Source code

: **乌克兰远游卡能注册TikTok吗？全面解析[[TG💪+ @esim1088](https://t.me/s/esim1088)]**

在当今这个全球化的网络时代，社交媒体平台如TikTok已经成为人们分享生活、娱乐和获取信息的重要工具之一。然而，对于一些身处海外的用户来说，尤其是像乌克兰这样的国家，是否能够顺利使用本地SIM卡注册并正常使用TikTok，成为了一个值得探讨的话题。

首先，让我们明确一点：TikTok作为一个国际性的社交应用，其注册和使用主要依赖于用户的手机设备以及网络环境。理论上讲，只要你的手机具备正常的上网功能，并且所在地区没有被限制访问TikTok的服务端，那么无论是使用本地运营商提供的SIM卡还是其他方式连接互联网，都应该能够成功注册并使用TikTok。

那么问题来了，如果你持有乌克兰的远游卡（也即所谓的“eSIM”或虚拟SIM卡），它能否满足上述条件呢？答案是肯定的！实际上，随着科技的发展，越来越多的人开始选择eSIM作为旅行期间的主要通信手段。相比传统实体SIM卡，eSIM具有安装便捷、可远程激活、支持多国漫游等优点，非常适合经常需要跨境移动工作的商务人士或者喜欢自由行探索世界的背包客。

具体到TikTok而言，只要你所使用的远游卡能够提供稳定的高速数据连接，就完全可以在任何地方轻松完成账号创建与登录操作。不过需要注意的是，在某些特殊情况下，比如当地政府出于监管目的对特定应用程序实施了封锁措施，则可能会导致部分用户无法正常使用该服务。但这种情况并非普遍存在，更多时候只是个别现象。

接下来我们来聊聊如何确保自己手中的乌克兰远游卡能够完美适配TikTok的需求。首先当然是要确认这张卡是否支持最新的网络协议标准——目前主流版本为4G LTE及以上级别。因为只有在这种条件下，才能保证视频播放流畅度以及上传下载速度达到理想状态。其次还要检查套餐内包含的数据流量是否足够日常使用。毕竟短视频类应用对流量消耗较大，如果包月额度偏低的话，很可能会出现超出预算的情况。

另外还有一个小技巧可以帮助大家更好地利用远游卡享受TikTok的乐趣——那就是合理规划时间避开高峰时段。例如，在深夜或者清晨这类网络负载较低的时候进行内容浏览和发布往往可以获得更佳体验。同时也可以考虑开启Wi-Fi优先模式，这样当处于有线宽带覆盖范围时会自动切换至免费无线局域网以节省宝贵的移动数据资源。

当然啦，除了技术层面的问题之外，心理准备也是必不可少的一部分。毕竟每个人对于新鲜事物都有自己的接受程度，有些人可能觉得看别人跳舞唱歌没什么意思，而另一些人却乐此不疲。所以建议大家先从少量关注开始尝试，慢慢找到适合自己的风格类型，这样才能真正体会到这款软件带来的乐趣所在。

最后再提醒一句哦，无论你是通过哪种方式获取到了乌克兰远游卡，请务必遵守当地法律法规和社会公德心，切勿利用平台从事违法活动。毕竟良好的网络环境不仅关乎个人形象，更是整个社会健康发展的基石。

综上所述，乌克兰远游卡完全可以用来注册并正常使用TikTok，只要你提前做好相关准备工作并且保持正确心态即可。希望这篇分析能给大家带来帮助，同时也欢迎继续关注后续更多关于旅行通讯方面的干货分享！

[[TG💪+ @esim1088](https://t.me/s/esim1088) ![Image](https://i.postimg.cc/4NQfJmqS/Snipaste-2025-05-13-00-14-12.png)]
***
## Exercise instructions
Within the data, count the lines that hold the word "https". Answer with the figure and nothing more.

## Answer to the exercise
2